Doug Williamson: Yes. And it’s a great question Charles because that’s actually a conversation we had with the FDA. And their Outcomes Assessment Group are increasingly interested in validating the diagnosis of Alzheimer’s; so we’ve agreed with them that we’ll conduct a biomarker — blood-based biomarker into the diagnostic procedure to just add extra — an extra level of certainty that we’re getting the diagnosis correct.
Operator: Thank you. Your next question comes from the line of Ash Verma [ph] with UBS. Please proceed.
Unidentified Analyst: Hi, thanks for taking our questions. So just in terms of persistency on DAYBUE, I wanted to get your thoughts on how you think this could trend overtime? I mean, we — it’s very encouraging to see this four month data and get this type of granularity but how do you think this might look at like 6, 9 or 12 months? And any updates on the LILAC-2 study? And would that be a more representative data point for what we’re seeing in the real world? Thanks.

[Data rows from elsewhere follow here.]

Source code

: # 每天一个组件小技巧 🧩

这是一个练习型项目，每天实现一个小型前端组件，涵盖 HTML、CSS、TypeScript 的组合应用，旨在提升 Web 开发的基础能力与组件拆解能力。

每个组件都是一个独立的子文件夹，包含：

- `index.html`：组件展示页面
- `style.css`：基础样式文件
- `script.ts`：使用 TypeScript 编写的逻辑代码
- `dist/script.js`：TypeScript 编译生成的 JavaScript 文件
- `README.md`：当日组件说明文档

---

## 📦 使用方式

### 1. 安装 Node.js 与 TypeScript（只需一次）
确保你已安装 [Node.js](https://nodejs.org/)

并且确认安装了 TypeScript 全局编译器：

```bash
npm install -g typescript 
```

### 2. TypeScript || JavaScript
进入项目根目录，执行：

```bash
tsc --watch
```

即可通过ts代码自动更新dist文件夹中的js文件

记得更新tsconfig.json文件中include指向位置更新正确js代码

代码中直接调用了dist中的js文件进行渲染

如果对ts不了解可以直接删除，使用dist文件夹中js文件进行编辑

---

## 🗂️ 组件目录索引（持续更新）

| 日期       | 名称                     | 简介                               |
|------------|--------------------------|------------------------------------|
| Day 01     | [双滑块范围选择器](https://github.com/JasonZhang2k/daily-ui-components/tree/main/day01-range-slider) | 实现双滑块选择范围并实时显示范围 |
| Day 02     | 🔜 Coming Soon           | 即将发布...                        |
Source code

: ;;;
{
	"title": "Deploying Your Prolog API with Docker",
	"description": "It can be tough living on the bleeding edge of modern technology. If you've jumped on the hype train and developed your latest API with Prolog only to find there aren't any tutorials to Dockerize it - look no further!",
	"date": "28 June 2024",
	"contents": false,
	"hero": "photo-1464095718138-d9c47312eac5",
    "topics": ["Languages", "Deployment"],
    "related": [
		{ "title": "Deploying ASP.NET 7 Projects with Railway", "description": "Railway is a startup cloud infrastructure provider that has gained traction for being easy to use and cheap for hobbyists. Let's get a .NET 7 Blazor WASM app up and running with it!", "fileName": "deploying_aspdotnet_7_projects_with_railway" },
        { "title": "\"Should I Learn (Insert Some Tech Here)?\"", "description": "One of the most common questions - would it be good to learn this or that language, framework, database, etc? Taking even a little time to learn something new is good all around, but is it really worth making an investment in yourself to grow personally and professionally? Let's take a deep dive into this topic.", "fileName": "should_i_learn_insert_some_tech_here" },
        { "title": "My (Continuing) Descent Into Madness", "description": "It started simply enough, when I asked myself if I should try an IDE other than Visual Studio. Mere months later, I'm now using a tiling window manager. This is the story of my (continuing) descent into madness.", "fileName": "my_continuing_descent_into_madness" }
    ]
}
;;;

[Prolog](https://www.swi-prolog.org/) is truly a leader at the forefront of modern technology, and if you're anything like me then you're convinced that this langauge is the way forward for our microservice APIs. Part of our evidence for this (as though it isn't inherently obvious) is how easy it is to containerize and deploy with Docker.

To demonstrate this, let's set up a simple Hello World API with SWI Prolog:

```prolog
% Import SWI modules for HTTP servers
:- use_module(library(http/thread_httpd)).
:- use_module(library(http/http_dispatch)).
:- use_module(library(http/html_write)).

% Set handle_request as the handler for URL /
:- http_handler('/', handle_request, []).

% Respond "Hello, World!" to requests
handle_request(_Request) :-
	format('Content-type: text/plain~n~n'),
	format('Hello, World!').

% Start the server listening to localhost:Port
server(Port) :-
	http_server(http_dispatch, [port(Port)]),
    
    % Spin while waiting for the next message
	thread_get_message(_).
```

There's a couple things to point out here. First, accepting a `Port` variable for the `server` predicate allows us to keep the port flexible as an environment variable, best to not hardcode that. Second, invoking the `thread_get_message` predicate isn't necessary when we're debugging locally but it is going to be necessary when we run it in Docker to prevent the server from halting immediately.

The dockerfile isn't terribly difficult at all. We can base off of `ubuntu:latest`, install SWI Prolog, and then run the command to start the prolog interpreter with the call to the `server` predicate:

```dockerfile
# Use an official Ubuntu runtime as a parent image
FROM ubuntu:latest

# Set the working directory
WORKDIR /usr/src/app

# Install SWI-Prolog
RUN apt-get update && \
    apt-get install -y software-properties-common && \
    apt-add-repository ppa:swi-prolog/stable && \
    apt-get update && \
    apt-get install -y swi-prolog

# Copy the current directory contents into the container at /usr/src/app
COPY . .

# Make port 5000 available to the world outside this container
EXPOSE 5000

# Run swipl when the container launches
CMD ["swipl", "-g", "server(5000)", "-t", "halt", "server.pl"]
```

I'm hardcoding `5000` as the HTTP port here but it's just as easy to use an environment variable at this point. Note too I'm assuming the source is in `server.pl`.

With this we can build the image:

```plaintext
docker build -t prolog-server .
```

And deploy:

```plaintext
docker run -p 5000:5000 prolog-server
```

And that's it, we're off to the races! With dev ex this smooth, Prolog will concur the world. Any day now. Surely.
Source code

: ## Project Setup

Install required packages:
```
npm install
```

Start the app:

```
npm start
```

Steve Davis: Yes, thanks so much. I’ll take the first question and ask Kathie to take a second. So with respect to the first question, it’s early still. We do have as we’ve mentioned 800 patients with therapy, so now we have a meaningful amount of data on multiple parameters, including persistency. So we have a strong number of patients that have completed four months of therapy and as we go forward we’ll continue to monitor this and update. We have obviously not as many patients at five months ago before and six months and five, etcetera. But I would say that as we look at the data that we have, with this separation between where we’re — what we’re seeing in the real world, and what we’re seeing from the LILAC-1 open label rollovers, which again, as we said we think is the best clinical trial comparison because those are patients starting therapy knowing they’re starting on DAYBUE; we continue to see the separation.